Paul Kimmage: I don’t care for Rob Heffernan – he still refuses to see the bigger picture about the company he kept
I won’t listen to the former racewalker on the radio or watch him on TV because his relationship with Francisco ‘Paco’ Fernandez remains an elephant in the room
Rob Heffernan was unapologetic for his relationship with convicted drug cheat ‘Paco’ Fernandez. Photo: Sportsfile
Rob Heffernan was unapologetic for his relationship with convicted drug cheat ‘Paco’ Fernandez. Photo: Sportsfile
Paul Kimmage
Today at 02:30

You see, to be shocked or indignant or angry you have to care. And I don’t care. I don’t care for the Olympic Games. I don’t care for Olympic values. I don’t care for the Olympic anthem. I don’t care for the Olympic flame. I don’t care for the Opening Ceremony, or the Closing Ceremony, or the medals table.
I don’t care.
I keep hearing I should care. I keep hearing the Olympic Games still matter. I keep being told to accentuate the positive, not the negative, and that we’ve got great people there, and that if the Olympics matter to them, they should matter to us. That’s fair. But you can’t tell people what they should and should not feel. They either feel it or they don’t. They either buy it or they don’t.
And I don’t.
I’m not buying Thomas Bach. I’m not buying Craig Reedie. I’m not buying Pat Hickey or Dick Pound or Sebastian Coe. I’d rather have Citius, Altius, Fortius tattooed to my wrinkled penis with a rusty nail than to have anything to do with the Lords of the Rings or their circus. That’s why I’m in Portugal this week, not Rio.

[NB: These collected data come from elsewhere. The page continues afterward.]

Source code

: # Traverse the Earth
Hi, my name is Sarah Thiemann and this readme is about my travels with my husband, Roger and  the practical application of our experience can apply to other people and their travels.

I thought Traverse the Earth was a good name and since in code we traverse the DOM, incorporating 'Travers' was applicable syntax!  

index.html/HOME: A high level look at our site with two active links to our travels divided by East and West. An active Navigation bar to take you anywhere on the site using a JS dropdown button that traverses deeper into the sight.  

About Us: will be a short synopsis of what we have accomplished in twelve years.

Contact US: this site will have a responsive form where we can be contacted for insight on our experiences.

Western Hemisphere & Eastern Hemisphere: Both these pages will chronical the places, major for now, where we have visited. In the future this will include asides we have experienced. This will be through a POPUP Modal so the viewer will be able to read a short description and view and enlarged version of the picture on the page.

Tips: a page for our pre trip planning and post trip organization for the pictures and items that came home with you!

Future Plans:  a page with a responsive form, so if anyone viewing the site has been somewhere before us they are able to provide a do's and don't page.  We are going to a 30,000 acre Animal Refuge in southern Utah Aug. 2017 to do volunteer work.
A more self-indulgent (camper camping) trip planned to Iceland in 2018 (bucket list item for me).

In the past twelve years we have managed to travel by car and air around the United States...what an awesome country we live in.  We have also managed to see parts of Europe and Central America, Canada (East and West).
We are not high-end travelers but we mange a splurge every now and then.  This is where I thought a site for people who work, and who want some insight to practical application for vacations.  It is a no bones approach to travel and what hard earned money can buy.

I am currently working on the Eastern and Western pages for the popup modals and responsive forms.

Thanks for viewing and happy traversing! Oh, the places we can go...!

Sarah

I’m not buying. I don’t care.
Sunday Independent
August 7, 2016
OK, I get it. I hear you: “Not another bleedin’ rant about the Olympics!” Because I’ve written that column before, and you’ve read that column before, and it was a New Year’s resolution not to do it again. Yet here we are, two weeks in, kicking the same can.
It happens Tuesday. I’m in the kitchen listening to Audrey Carville and the team on Morning Ireland when Darren Frehill takes the baton for the sports slot. “Good morning, Audrey,” he says, beaming with typical good cheer. And that’s fine because let’s face it, January can be miserable. But what do you think he wants to talk about?
Yep.
It’s a very significant year for Irish sport, he says. A big focus will be the Olympic Games in Paris, he says. It’s a hundred years since we first competed at an Olympic Games as an independent nation, he says. And just when it’s almost bearable, just when you think, ‘This might not be too bad,” you find yourself moving the dial: “Over the course of the next few weeks,” Frehill says, “I’m going to check in on some of our Olympians to hear their stories, hopes and ambitions for the year ahead. And today I’m in Cork and I’m going to meet five-time Olympian Rob Heffernan.”
Ha! Good luck with that.
There’s a lot to be said for Rob Heffernan. He’s a former world champion and an Olympic bronze medallist. He won another bronze medal at a European Championships and is unquestionably the best racewalker Ireland has ever known. And he had a lot of admirable qualities — tough, courageous, driven, gritty.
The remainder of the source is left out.